◆ **Information shown**
=== Section Start ===

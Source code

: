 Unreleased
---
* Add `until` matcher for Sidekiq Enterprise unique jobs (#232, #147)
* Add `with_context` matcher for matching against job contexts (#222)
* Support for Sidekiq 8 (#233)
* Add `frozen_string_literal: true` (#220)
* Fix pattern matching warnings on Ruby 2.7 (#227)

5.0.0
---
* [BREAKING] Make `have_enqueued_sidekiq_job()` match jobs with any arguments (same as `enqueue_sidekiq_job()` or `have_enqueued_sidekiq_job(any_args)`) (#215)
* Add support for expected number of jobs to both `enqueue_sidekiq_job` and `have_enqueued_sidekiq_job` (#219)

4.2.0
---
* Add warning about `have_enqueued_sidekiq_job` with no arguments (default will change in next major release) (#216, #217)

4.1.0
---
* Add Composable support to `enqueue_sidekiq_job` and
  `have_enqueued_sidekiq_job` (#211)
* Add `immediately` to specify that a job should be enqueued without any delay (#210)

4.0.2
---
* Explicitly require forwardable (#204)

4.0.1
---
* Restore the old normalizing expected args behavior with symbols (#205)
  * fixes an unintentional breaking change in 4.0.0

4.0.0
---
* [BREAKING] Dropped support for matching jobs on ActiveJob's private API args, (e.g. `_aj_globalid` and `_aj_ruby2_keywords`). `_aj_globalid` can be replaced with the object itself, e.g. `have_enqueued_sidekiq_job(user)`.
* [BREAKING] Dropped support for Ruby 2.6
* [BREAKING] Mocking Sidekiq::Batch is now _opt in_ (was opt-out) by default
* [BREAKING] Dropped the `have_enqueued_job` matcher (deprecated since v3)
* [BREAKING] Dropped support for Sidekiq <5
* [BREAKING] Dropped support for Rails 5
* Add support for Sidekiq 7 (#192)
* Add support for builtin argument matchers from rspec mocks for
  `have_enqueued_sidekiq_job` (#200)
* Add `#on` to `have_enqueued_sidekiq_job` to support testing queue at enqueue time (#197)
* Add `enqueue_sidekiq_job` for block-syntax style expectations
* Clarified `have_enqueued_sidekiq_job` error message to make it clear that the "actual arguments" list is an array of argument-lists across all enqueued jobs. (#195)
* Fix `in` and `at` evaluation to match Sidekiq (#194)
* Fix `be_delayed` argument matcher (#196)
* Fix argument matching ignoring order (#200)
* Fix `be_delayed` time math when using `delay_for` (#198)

=== Section End ===

◆ **Exercise details**
Output the line that contains "for Rails 5", followed by every later line in the listing, with no line omitted and none added.

◆ **Solution**
* [BREAKING] Dropped support for Rails 5
* Add support for Sidekiq 7 (#192)
* Add support for builtin argument matchers from rspec mocks for
  `have_enqueued_sidekiq_job` (#200)
* Add `#on` to `have_enqueued_sidekiq_job` to support testing queue at enqueue time (#197)
* Add `enqueue_sidekiq_job` for block-syntax style expectations
* Clarified `have_enqueued_sidekiq_job` error message to make it clear that the "actual arguments" list is an array of argument-lists across all enqueued jobs. (#195)
* Fix `in` and `at` evaluation to match Sidekiq (#194)
* Fix `be_delayed` argument matcher (#196)
* Fix argument matching ignoring order (#200)
* Fix `be_delayed` time math when using `delay_for` (#198)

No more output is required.